#### Description of the task:
The answer must consist of every line from the data that holds "todas".

#### Data supplied:
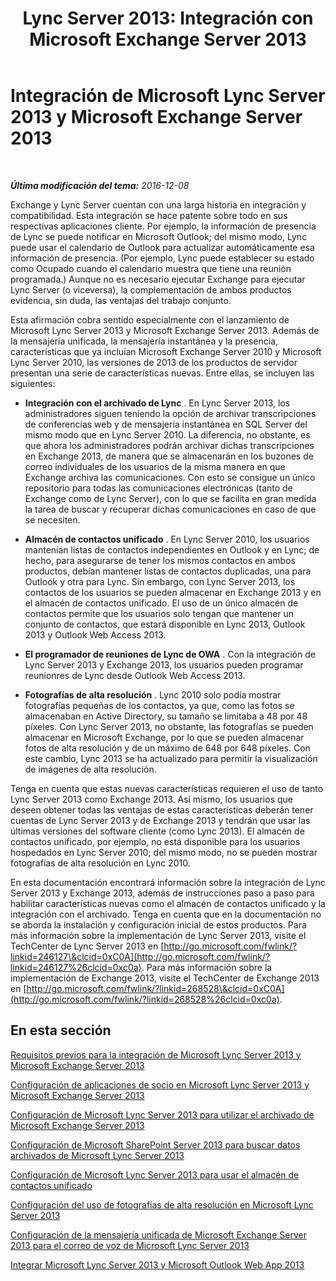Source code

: ﻿---
title: 'Lync Server 2013: Integración con Microsoft Exchange Server 2013'
TOCTitle: Integración de Lync Server 2013 y Exchange Server 2013
ms:assetid: 795dc1c6-524f-4012-8b66-103b55198044
ms:mtpsurl: https://technet.microsoft.com/es-es/library/JJ688098(v=OCS.15)
ms:contentKeyID: 49889236
ms.date: 01/07/2017
mtps_version: v=OCS.15
ms.translationtype: HT
---

# Integración de Microsoft Lync Server 2013 y Microsoft Exchange Server 2013

 

_**Última modificación del tema:** 2016-12-08_

Exchange y Lync Server cuentan con una larga historia en integración y compatibilidad. Esta integración se hace patente sobre todo en sus respectivas aplicaciones cliente. Por ejemplo, la información de presencia de Lync se puede notificar en Microsoft Outlook; del mismo modo, Lync puede usar el calendario de Outlook para actualizar automáticamente esa información de presencia. (Por ejemplo, Lync puede establecer su estado como Ocupado cuando el calendario muestra que tiene una reunión programada.) Aunque no es necesario ejecutar Exchange para ejecutar Lync Server (o viceversa), la complementación de ambos productos evidencia, sin duda, las ventajas del trabajo conjunto.

Esta afirmación cobra sentido especialmente con el lanzamiento de Microsoft Lync Server 2013 y Microsoft Exchange Server 2013. Además de la mensajería unificada, la mensajería instantánea y la presencia, características que ya incluían Microsoft Exchange Server 2010 y Microsoft Lync Server 2010, las versiones de 2013 de los productos de servidor presentan una serie de características nuevas. Entre ellas, se incluyen las siguientes:

  - **Integración con el archivado de Lync** . En Lync Server 2013, los administradores siguen teniendo la opción de archivar transcripciones de conferencias web y de mensajería instantánea en SQL Server del mismo modo que en Lync Server 2010. La diferencia, no obstante, es que ahora los administradores podrán archivar dichas transcripciones en Exchange 2013, de manera que se almacenarán en los buzones de correo individuales de los usuarios de la misma manera en que Exchange archiva las comunicaciones. Con esto se consigue un único repositorio para todas las comunicaciones electrónicas (tanto de Exchange como de Lync Server), con lo que se facilita en gran medida la tarea de buscar y recuperar dichas comunicaciones en caso de que se necesiten.

  - **Almacén de contactos unificado** . En Lync Server 2010, los usuarios mantenían listas de contactos independientes en Outlook y en Lync; de hecho, para asegurarse de tener los mismos contactos en ambos productos, debían mantener listas de contactos duplicadas, una para Outlook y otra para Lync. Sin embargo, con Lync Server 2013, los contactos de los usuarios se pueden almacenar en Exchange 2013 y en el almacén de contactos unificado. El uso de un único almacén de contactos permite que los usuarios solo tengan que mantener un conjunto de contactos, que estará disponible en Lync 2013, Outlook 2013 y Outlook Web Access 2013.

  - **El programador de reuniones de Lync de OWA** . Con la integración de Lync Server 2013 y Exchange 2013, los usuarios pueden programar reunionres de Lync desde Outlook Web Access 2013.

  - **Fotografías de alta resolución** . Lync 2010 solo podía mostrar fotografías pequeñas de los contactos, ya que, como las fotos se almacenaban en Active Directory, su tamaño se limitaba a 48 por 48 píxeles. Con Lync Server 2013, no obstante, las fotografías se pueden almacenar en Microsoft Exchange, por lo que se pueden almacenar fotos de alta resolución y de un máximo de 648 por 648 píxeles. Con este cambio, Lync 2013 se ha actualizado para permitir la visualización de imágenes de alta resolución.

Tenga en cuenta que estas nuevas características requieren el uso de tanto Lync Server 2013 como Exchange 2013. Así mismo, los usuarios que deseen obtener todas las ventajas de estas características deberán tener cuentas de Lync Server 2013 y de Exchange 2013 y tendrán que usar las últimas versiones del software cliente (como Lync 2013). El almacén de contactos unificado, por ejemplo, no está disponible para los usuarios hospedados en Lync Server 2010; del mismo modo, no se pueden mostrar fotografías de alta resolución en Lync 2010.

En esta documentación encontrará información sobre la integración de Lync Server 2013 y Exchange 2013, además de instrucciones paso a paso para habilitar características nuevas como el almacén de contactos unificado y la integración con el archivado. Tenga en cuenta que en la documentación no se aborda la instalación y configuración inicial de estos productos. Para más información sobre la implementación de Lync Server 2013, visite el TechCenter de Lync Server 2013 en [http://go.microsoft.com/fwlink/?linkid=246127\&clcid=0xC0A](http://go.microsoft.com/fwlink/?linkid=246127%26clcid=0xc0a). Para más información sobre la implementación de Exchange 2013, visite el TechCenter de Exchange 2013 en [http://go.microsoft.com/fwlink/?linkid=268528\&clcid=0xC0A](http://go.microsoft.com/fwlink/?linkid=268528%26clcid=0xc0a).

## En esta sección

[Requisitos previos para la integración de Microsoft Lync Server 2013 y Microsoft Exchange Server 2013](lync-server-2013-prerequisites-for-integrating-with-exchange-server-2013.md)

[Configuración de aplicaciones de socio en Microsoft Lync Server 2013 y Microsoft Exchange Server 2013](lync-server-2013-configuring-partner-applications-in-lync-server-2013-and-exchange-server-2013.md)

[Configuración de Microsoft Lync Server 2013 para utilizar el archivado de Microsoft Exchange Server 2013](configuring-lync-server-2013-to-use-microsoft-exchange-server-2013-archiving.md)

[Configuración de Microsoft SharePoint Server 2013 para buscar datos archivados de Microsoft Lync Server 2013](lync-server-2013-configuring-microsoft-sharepoint-server-2013-to-search-for-archived-lync-server-2013-data.md)

[Configuración de Microsoft Lync Server 2013 para usar el almacén de contactos unificado](lync-server-2013-configuring-lync-server-to-use-the-unified-contact-store.md)

[Configuración del uso de fotografías de alta resolución en Microsoft Lync Server 2013](lync-server-2013-configuring-the-use-of-high-resolution-photos.md)

[Configuración de la mensajería unificada de Microsoft Exchange Server 2013 para el correo de voz de Microsoft Lync Server 2013](lync-server-2013-configuring-microsoft-exchange-server-2013-unified-messaging-for-lync-server-2013-voice-mail.md)

[Integrar Microsoft Lync Server 2013 y Microsoft Outlook Web App 2013](lync-server-2013-integrating-lync-server-and-outlook-web-app-2013.md)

#### Task response:
  - **Integración con el archivado de Lync** . En Lync Server 2013, los administradores siguen teniendo la opción de archivar transcripciones de conferencias web y de mensajería instantánea en SQL Server del mismo modo que en Lync Server 2010. La diferencia, no obstante, es que ahora los administradores podrán archivar dichas transcripciones en Exchange 2013, de manera que se almacenarán en los buzones de correo individuales de los usuarios de la misma manera en que Exchange archiva las comunicaciones. Con esto se consigue un único repositorio para todas las comunicaciones electrónicas (tanto de Exchange como de Lync Server), con lo que se facilita en gran medida la tarea de buscar y recuperar dichas comunicaciones en caso de que se necesiten.
Tenga en cuenta que estas nuevas características requieren el uso de tanto Lync Server 2013 como Exchange 2013. Así mismo, los usuarios que deseen obtener todas las ventajas de estas características deberán tener cuentas de Lync Server 2013 y de Exchange 2013 y tendrán que usar las últimas versiones del software cliente (como Lync 2013). El almacén de contactos unificado, por ejemplo, no está disponible para los usuarios hospedados en Lync Server 2010; del mismo modo, no se pueden mostrar fotografías de alta resolución en Lync 2010.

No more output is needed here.